» **ACTIVITY**: Return exactly the lines from the one that contains "Some useful git" up to the last line of the listing, and nothing else.
● ● ● ● ●
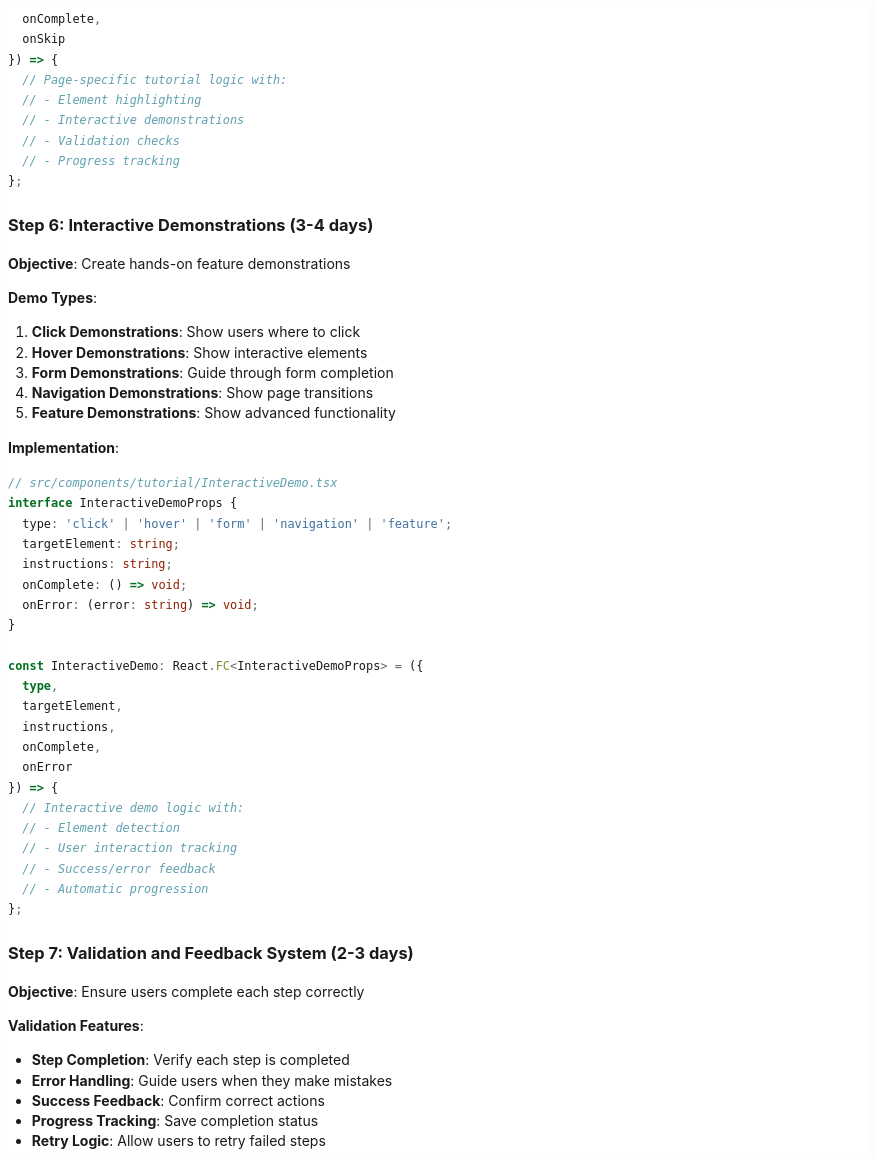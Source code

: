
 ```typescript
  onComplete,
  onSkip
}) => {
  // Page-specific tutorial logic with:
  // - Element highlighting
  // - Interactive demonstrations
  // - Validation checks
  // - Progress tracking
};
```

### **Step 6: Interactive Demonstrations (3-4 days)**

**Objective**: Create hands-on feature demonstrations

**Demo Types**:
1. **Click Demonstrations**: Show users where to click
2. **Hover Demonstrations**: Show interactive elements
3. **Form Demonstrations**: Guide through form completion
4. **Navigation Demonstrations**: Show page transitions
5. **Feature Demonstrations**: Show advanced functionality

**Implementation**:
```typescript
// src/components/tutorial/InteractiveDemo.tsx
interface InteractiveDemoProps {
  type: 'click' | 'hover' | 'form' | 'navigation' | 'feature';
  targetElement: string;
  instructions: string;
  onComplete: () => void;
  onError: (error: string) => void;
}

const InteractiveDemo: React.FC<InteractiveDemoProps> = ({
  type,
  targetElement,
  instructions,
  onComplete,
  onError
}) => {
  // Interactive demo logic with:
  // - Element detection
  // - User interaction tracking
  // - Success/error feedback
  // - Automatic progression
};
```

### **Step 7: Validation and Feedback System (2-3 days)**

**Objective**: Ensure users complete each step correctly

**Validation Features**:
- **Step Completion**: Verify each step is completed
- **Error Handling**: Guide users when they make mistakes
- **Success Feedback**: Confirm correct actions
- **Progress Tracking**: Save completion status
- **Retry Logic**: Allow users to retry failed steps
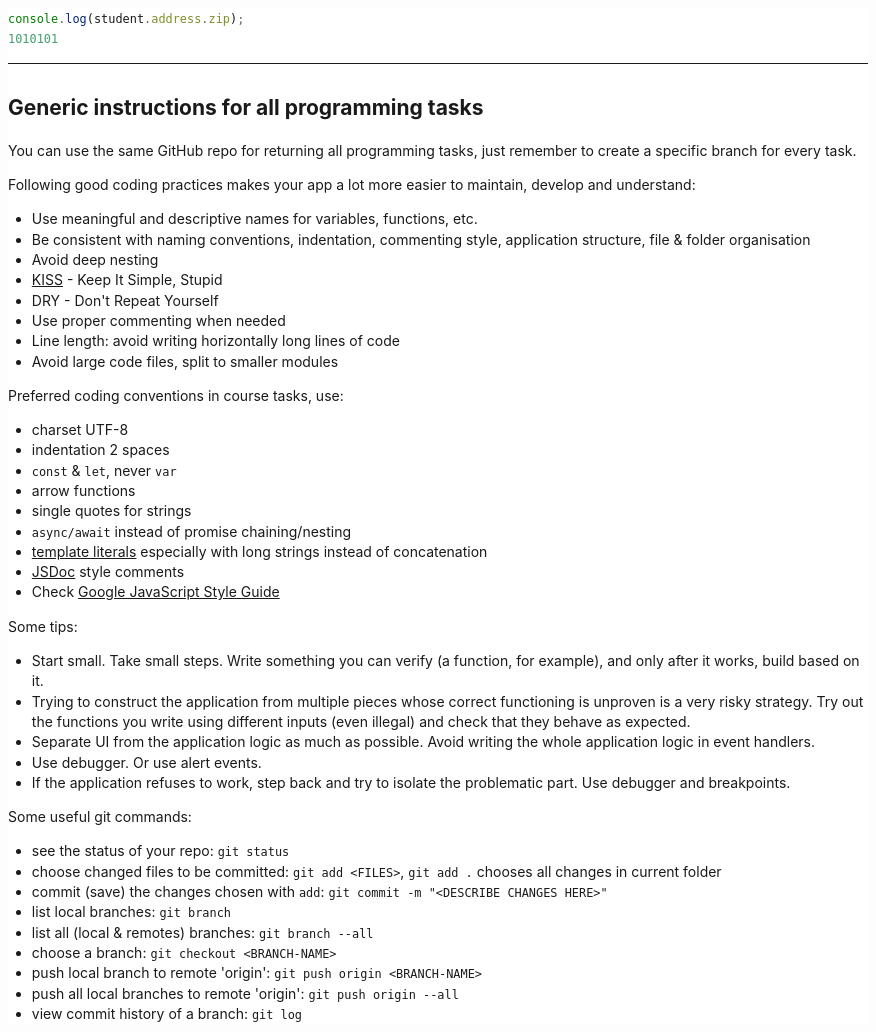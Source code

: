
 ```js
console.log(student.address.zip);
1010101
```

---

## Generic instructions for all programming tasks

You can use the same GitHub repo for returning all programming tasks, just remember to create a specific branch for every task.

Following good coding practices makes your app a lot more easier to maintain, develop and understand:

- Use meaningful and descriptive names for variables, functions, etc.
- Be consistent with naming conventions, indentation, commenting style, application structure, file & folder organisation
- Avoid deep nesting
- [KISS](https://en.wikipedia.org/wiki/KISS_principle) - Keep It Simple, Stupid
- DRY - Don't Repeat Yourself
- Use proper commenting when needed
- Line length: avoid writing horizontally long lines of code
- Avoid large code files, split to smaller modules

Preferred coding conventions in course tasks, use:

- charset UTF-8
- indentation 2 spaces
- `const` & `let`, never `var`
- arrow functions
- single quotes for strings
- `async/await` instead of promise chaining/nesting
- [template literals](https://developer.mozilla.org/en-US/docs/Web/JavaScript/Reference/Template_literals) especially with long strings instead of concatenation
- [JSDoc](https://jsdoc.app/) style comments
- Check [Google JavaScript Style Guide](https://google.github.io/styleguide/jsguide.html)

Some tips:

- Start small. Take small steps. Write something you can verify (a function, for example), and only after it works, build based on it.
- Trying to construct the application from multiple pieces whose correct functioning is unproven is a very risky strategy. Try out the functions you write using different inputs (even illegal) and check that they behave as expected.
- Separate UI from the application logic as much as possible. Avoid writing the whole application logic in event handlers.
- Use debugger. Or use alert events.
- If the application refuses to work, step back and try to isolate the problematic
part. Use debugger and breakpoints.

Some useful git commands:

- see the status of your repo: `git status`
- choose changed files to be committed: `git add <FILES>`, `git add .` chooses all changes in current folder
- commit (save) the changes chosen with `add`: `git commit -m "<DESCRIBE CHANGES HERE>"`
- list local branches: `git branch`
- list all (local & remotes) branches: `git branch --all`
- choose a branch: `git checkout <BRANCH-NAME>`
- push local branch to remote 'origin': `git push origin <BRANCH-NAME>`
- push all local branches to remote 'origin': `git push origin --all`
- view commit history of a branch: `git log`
● ● ● ● ●
» **TASK RESPONSE**:
Some useful git commands:

- see the status of your repo: `git status`
- choose changed files to be committed: `git add <FILES>`, `git add .` chooses all changes in current folder
- commit (save) the changes chosen with `add`: `git commit -m "<DESCRIBE CHANGES HERE>"`
- list local branches: `git branch`
- list all (local & remotes) branches: `git branch --all`
- choose a branch: `git checkout <BRANCH-NAME>`
- push local branch to remote 'origin': `git push origin <BRANCH-NAME>`
- push all local branches to remote 'origin': `git push origin --all`
- view commit history of a branch: `git log`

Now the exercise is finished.